WHAT YOU SHOULD DO: Return the run of lines below that opens with the line containing "message specifying the" and closes with the line containing "important questions for", keeping each one exact.

DATA EXTRACT:
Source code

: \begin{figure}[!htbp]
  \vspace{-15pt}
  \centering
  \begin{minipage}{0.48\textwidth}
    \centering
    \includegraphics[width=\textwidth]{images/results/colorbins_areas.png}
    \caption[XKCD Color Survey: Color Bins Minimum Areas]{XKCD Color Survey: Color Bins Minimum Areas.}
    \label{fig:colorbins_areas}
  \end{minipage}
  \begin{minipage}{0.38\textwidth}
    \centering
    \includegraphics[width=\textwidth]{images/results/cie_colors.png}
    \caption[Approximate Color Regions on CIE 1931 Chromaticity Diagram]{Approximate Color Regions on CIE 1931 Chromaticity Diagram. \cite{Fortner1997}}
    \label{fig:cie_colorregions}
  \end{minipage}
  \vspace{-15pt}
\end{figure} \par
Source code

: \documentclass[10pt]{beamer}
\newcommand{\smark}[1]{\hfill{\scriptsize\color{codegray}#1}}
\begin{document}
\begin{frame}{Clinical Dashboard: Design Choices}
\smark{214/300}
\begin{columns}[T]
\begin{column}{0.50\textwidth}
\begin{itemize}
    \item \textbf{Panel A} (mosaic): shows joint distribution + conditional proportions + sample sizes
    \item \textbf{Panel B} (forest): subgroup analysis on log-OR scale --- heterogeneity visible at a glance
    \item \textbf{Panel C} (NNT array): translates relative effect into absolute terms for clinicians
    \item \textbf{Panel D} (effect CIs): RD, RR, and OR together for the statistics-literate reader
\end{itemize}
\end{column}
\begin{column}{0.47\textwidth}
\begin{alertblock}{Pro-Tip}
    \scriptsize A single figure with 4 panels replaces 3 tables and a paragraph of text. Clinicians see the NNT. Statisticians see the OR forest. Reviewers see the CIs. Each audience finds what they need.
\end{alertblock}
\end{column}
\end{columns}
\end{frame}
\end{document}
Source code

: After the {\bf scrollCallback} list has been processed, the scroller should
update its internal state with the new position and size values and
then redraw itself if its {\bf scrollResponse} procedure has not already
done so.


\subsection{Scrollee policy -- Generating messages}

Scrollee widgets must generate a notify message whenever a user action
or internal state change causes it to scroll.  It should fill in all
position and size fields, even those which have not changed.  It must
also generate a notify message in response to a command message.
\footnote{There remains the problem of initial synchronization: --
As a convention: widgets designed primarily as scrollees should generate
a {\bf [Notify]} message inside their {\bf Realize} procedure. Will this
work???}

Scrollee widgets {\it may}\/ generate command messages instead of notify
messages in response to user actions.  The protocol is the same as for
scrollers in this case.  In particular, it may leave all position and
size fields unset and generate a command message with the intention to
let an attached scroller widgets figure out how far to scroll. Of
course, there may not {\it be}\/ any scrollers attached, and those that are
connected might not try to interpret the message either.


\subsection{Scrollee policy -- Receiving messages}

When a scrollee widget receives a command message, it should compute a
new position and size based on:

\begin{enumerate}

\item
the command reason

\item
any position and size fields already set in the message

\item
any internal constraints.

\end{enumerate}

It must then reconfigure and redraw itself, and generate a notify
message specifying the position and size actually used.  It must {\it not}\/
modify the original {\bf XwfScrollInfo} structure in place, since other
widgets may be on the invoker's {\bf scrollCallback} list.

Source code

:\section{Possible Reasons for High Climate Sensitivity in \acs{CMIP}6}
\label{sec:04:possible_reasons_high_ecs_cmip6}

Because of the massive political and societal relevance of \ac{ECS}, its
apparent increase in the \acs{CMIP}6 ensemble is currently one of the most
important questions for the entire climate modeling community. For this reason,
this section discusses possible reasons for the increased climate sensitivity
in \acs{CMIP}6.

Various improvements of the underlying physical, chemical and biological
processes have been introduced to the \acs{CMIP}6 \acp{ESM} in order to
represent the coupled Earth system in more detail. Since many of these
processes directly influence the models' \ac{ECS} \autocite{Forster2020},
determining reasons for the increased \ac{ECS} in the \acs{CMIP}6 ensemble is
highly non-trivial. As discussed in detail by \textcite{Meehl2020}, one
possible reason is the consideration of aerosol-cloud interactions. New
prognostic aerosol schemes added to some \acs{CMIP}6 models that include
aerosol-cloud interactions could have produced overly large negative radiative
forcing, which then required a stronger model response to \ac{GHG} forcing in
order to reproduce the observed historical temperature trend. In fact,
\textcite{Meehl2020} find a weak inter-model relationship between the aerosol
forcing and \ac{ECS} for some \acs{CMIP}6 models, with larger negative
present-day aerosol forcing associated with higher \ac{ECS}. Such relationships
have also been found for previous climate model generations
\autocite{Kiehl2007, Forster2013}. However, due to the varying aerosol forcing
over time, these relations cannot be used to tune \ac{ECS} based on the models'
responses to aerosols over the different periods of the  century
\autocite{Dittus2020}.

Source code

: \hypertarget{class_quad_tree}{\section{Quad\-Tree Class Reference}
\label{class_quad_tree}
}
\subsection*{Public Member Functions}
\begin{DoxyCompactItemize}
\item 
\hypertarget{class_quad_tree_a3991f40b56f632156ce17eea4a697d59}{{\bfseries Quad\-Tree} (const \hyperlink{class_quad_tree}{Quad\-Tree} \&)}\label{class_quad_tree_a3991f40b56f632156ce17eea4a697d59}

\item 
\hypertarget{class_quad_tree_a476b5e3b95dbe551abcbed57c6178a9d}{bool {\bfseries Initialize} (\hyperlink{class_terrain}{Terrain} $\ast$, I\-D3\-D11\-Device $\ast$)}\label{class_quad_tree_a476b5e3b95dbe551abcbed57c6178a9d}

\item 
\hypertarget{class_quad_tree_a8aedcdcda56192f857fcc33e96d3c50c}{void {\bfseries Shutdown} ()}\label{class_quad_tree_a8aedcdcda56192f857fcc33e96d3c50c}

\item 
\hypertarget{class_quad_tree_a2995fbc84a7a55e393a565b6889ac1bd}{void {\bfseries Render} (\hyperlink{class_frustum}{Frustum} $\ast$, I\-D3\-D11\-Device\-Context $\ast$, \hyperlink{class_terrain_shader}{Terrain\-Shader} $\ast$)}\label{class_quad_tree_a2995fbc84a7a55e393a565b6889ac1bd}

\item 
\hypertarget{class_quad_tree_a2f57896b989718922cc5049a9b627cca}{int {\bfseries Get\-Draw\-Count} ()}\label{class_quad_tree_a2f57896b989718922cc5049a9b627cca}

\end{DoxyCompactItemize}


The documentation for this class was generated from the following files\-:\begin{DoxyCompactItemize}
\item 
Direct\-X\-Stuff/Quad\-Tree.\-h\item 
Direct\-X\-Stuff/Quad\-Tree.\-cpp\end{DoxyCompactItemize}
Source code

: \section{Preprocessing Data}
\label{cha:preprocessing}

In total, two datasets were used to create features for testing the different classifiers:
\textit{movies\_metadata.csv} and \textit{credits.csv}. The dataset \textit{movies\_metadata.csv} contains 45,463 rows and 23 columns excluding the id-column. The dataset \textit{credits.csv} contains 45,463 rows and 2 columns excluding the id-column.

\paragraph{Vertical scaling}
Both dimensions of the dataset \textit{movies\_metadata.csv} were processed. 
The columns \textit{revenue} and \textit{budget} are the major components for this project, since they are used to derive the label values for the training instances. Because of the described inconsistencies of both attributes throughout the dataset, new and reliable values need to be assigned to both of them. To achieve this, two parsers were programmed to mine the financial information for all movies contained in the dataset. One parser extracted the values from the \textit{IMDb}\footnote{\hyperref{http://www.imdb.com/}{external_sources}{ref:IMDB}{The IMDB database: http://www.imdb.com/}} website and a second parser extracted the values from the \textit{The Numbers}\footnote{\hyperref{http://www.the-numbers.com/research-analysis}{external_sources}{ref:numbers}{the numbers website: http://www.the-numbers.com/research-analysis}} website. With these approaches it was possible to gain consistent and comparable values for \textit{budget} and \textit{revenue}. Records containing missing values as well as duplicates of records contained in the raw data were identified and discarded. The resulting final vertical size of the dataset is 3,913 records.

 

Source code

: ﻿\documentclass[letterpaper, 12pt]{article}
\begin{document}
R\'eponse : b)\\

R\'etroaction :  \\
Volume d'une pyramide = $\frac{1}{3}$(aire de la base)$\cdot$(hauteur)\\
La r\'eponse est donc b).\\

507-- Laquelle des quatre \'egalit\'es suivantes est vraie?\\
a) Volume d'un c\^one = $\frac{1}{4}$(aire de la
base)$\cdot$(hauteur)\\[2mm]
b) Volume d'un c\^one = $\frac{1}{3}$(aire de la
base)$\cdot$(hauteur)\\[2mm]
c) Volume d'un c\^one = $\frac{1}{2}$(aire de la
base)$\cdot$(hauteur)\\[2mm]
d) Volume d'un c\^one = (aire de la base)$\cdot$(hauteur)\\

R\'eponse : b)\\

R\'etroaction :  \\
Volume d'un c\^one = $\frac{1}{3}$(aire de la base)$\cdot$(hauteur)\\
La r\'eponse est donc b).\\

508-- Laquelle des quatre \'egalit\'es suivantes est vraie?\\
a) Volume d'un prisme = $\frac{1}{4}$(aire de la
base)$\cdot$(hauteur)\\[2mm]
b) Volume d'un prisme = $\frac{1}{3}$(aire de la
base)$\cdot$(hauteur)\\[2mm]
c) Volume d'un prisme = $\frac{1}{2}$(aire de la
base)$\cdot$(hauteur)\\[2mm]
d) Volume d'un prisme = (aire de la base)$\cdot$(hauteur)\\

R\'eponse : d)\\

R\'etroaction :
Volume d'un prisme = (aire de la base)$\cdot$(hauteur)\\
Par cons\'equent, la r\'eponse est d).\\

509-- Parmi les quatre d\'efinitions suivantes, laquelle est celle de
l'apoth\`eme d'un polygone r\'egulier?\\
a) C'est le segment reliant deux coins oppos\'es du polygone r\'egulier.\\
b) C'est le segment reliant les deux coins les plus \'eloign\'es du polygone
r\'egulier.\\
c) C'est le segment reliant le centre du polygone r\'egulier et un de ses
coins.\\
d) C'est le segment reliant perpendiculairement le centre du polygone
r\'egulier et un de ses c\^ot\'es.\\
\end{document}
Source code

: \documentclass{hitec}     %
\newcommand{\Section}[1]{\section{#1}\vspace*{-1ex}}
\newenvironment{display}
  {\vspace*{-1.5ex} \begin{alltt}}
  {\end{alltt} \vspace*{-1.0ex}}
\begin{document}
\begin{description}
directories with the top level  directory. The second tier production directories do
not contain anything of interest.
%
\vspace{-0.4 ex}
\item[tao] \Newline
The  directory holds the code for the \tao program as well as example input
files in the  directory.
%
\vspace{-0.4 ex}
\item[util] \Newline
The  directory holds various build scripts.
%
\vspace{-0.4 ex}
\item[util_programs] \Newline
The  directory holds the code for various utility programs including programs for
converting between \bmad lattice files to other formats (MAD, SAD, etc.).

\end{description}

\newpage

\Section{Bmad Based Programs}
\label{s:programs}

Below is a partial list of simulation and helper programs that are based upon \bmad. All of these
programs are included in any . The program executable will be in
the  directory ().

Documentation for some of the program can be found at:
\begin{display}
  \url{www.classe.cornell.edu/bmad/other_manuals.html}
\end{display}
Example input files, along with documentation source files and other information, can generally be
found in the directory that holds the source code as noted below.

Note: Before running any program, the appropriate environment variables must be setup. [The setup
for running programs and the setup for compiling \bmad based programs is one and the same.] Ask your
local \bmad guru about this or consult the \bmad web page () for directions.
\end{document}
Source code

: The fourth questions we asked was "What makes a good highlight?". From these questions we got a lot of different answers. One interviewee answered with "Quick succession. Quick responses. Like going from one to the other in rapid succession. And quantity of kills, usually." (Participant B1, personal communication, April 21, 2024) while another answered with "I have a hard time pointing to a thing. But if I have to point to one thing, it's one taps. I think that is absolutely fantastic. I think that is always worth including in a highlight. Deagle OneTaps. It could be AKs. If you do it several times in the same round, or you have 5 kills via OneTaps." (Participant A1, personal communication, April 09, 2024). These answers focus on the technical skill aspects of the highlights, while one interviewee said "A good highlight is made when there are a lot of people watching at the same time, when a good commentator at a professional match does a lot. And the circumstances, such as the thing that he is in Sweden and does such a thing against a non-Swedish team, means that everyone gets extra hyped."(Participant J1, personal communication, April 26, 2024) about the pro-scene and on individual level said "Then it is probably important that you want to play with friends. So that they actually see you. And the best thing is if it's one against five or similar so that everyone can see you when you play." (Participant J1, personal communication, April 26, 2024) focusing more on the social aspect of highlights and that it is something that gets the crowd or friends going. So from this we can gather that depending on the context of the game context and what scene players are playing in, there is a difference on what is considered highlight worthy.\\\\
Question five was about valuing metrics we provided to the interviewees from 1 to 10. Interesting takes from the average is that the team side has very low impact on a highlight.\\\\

OUTPUT FOR THIS TASK:
message specifying the position and size actually used.  It must {\it not}\/
modify the original {\bf XwfScrollInfo} structure in place, since other
widgets may be on the invoker's {\bf scrollCallback} list.

Source code

:\section{Possible Reasons for High Climate Sensitivity in \acs{CMIP}6}
\label{sec:04:possible_reasons_high_ecs_cmip6}

Because of the massive political and societal relevance of \ac{ECS}, its
apparent increase in the \acs{CMIP}6 ensemble is currently one of the most
important questions for the entire climate modeling community. For this reason,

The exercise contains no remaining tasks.